*** Records shown

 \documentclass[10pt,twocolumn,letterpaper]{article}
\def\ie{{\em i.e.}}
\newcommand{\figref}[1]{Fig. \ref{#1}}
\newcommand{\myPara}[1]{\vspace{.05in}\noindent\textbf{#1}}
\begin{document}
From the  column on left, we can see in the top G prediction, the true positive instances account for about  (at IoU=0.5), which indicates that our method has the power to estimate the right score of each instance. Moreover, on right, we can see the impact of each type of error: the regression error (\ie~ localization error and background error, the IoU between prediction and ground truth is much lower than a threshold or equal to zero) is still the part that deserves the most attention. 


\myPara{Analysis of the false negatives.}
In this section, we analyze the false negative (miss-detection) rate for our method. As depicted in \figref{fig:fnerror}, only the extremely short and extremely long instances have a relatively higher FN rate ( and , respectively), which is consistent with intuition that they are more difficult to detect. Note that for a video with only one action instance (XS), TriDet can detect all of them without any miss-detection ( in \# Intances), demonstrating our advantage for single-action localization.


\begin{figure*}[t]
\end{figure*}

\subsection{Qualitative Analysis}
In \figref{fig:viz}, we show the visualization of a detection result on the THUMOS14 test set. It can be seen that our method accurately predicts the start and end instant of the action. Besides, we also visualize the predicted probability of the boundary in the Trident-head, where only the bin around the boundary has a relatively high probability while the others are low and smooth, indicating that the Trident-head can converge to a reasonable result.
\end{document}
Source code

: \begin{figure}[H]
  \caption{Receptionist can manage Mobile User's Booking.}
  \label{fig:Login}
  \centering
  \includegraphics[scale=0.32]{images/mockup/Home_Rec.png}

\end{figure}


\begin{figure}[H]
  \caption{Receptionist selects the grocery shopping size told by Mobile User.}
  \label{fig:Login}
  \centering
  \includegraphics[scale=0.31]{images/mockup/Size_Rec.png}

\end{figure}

******

Problem to solve: Nothing but a number is expected here: the number of lines above that hold the word "figure".

Answer box: 6